The SEFER HAFLA'AH (Introduction, #35; see also his introduction to Sefer ha'Mikneh, #32) elaborates: How can a person succeed in business if his mind is always preoccupied with Torah? The answer is, "Know Hash-m while you go about your ways, and He will make your paths straight" (Mishlei 3:6). When one thinks thoughts of Torah while he works, Hash-m will see to it that his business prospers. Similarly, "Happy is the person... who desires Hash-m's Torah and ponders His Torah day and night... he will succeed in all that he does" (Tehilim 1:1-3). A person need not be concerned that his concentration on Torah thoughts will cause him to fail in worldly endeavors. (Heard from Rav Simcha Shustel shlit'a.)
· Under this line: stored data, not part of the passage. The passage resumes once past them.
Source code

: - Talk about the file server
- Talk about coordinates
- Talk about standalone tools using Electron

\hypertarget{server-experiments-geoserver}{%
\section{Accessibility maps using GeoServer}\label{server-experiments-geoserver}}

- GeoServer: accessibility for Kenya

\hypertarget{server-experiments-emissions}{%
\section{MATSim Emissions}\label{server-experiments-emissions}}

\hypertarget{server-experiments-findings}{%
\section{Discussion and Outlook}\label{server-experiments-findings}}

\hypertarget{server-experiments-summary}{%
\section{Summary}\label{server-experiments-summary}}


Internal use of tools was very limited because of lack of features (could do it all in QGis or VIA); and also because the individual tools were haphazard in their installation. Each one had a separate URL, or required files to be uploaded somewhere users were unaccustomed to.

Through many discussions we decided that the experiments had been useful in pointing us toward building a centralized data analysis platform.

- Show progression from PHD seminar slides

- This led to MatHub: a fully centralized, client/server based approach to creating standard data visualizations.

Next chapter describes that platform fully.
One of the leading Torah sages of today, HA'GA'ON RAV SHLOMO FISHER shlit'a of Yerushalayim, pointed out that the spiritual height to which the Hafla'ah and Rav Chaim Volozhen refer is discussed by the RAMBAN. When the Torah commands us to "love Hash-m, walk in His ways and cleave to Him" (Devarim 11:22), the Ramban explains that one who is on a great spiritual level should dwell on the love of Hash-m even as he goes about his daily business. While he converses with his fellow man, his heart should be thinking about Hash-m and His ways. Similarly, the RA'AVAD (end of Hilchos Teshuvah) refers to righteous individuals who perform all of their mundane activities in a distracted manner because their mind is absorbed by their love for Hash-m. (Heard from Rav Shlomo Fisher shlit'a.)
Rabeinu Tam's intention may simply be to prove that the proper interpretation of the Mishnah in Avos is as Rav Chaim of Volozhen explains it. The Mishnah means that even when one's primary involvement is with Derech Eretz, it is good for him to think about Torah in his mind, because Torah is the most important pursuit in one's life.
(As the Ramban mentions, to cleave constantly to Hash-m is a great accomplishment which is achieved by only a few individuals in each generation. The ordinary person is certainly not expected to reach such a level. Nevertheless, he is bidden to strive for such a level by using his free moments every day for Torah study and not to waste them on insignificant matters.)